AIM OF THE EXERCISE => Where does the word "para" appear in the data? Copy every line that holds it.

PROVIDED ENTRIES =>
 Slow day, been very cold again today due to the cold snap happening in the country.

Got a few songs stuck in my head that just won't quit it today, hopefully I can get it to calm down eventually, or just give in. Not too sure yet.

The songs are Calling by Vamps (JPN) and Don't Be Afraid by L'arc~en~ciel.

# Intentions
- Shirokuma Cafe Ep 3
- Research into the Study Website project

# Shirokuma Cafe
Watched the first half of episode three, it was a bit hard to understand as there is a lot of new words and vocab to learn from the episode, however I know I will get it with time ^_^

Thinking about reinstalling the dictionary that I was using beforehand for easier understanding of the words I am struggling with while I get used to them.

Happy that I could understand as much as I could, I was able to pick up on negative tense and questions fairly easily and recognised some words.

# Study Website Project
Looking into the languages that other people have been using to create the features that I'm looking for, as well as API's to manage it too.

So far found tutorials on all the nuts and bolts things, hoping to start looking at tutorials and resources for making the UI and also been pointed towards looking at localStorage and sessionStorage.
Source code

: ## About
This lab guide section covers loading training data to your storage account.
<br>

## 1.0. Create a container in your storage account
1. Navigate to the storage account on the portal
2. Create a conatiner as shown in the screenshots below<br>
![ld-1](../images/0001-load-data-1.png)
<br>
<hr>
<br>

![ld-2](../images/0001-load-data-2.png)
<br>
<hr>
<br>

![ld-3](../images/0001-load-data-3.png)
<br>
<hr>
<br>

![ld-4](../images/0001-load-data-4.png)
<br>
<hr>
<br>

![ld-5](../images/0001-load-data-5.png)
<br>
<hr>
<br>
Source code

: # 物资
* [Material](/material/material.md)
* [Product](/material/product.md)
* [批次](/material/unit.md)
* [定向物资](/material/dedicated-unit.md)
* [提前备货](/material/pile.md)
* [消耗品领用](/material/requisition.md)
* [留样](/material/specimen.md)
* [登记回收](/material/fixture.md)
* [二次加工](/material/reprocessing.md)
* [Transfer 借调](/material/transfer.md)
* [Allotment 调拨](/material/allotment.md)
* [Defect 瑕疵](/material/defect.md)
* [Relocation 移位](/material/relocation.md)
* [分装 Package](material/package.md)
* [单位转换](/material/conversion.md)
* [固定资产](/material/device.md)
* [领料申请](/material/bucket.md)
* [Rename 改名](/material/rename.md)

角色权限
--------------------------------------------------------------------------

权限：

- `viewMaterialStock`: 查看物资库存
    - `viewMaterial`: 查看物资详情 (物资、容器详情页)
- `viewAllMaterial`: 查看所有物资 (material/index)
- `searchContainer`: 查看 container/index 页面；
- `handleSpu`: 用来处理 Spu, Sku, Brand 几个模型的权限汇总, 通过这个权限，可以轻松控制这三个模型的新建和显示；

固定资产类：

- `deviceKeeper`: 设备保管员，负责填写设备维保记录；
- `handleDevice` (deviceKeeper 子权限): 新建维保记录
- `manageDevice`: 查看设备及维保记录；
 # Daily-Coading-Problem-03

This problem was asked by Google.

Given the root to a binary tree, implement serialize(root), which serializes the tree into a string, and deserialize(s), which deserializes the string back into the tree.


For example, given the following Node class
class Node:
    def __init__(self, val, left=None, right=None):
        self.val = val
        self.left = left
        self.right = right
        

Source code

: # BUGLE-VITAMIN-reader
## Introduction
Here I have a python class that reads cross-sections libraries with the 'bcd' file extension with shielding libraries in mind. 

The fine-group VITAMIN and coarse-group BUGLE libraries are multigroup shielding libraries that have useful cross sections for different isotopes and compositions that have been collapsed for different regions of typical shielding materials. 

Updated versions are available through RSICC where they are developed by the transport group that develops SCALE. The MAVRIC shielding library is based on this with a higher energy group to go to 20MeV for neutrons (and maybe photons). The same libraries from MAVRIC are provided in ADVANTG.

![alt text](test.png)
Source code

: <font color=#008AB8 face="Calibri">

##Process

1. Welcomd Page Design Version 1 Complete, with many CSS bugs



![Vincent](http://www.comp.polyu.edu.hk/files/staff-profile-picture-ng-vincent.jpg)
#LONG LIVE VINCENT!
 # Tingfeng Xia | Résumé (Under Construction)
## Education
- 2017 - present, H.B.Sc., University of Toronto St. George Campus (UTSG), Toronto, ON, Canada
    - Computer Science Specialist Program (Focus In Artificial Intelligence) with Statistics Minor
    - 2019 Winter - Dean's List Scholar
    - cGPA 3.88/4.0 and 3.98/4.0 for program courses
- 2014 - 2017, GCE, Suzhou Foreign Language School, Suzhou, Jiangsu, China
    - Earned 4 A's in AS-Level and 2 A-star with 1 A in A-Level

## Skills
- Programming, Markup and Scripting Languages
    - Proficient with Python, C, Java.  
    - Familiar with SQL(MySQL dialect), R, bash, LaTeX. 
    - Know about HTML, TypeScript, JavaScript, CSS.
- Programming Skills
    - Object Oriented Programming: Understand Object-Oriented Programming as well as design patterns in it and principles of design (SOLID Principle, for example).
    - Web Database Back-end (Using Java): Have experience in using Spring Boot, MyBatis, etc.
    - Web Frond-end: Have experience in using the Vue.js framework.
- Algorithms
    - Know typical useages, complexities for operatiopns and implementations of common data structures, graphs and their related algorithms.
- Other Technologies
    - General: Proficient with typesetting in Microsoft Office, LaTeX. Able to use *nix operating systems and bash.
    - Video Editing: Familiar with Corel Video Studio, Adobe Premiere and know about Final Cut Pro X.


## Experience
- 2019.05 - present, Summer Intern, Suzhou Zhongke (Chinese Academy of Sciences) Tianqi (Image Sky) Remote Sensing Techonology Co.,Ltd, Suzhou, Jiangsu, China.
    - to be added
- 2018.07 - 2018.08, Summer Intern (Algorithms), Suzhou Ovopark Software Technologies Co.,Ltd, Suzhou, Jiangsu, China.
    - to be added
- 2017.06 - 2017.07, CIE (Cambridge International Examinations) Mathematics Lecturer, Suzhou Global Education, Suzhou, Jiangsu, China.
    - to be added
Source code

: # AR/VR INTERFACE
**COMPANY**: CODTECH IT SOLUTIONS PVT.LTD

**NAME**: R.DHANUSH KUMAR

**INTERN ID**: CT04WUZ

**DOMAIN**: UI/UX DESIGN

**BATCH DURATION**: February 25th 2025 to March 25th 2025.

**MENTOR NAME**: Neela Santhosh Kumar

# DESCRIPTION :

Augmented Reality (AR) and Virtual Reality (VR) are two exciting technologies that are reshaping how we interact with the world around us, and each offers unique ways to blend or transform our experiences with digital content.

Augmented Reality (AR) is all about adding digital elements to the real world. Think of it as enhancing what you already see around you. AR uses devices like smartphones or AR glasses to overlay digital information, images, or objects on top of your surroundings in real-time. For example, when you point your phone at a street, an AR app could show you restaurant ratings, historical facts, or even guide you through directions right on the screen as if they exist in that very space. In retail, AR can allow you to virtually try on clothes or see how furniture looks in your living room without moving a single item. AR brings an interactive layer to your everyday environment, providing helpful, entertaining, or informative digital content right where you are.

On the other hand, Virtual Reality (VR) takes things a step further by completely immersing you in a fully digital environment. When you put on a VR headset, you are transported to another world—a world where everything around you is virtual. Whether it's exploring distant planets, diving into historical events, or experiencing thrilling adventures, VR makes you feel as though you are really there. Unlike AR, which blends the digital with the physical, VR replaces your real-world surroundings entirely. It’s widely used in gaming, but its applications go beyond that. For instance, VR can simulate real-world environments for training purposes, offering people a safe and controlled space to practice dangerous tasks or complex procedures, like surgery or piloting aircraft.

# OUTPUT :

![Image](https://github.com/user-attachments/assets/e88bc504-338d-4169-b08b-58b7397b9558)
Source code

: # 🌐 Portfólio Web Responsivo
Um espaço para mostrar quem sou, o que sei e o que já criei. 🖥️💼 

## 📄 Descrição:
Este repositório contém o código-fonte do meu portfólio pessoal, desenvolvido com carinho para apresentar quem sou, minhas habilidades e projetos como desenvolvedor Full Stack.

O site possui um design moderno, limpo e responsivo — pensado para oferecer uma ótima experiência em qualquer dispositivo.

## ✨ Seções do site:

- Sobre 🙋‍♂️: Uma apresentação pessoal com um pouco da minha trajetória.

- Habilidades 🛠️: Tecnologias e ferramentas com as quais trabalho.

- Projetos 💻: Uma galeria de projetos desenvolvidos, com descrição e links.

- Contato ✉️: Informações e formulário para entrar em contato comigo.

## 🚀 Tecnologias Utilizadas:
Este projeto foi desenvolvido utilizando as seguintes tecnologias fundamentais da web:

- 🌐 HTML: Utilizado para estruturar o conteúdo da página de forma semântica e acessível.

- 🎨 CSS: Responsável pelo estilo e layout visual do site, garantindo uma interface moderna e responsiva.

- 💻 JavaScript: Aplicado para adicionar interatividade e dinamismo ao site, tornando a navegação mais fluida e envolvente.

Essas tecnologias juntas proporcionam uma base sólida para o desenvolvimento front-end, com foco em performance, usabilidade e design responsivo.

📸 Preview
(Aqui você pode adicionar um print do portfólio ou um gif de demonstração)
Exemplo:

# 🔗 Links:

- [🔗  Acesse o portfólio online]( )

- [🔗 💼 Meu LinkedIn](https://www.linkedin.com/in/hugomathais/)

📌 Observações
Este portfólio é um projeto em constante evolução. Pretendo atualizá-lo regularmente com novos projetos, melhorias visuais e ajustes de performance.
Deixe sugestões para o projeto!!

SOLUTION FOR THIS PROBLEM =>
Um espaço para mostrar quem sou, o que sei e o que já criei. 🖥️💼 
Este repositório contém o código-fonte do meu portfólio pessoal, desenvolvido com carinho para apresentar quem sou, minhas habilidades e projetos como desenvolvedor Full Stack.
O site possui um design moderno, limpo e responsivo — pensado para oferecer uma ótima experiência em qualquer dispositivo.
- Contato ✉️: Informações e formulário para entrar em contato comigo.
- 🌐 HTML: Utilizado para estruturar o conteúdo da página de forma semântica e acessível.
- 💻 JavaScript: Aplicado para adicionar interatividade e dinamismo ao site, tornando a navegação mais fluida e envolvente.
Essas tecnologias juntas proporcionam uma base sólida para o desenvolvimento front-end, com foco em performance, usabilidade e design responsivo.
Deixe sugestões para o projeto!!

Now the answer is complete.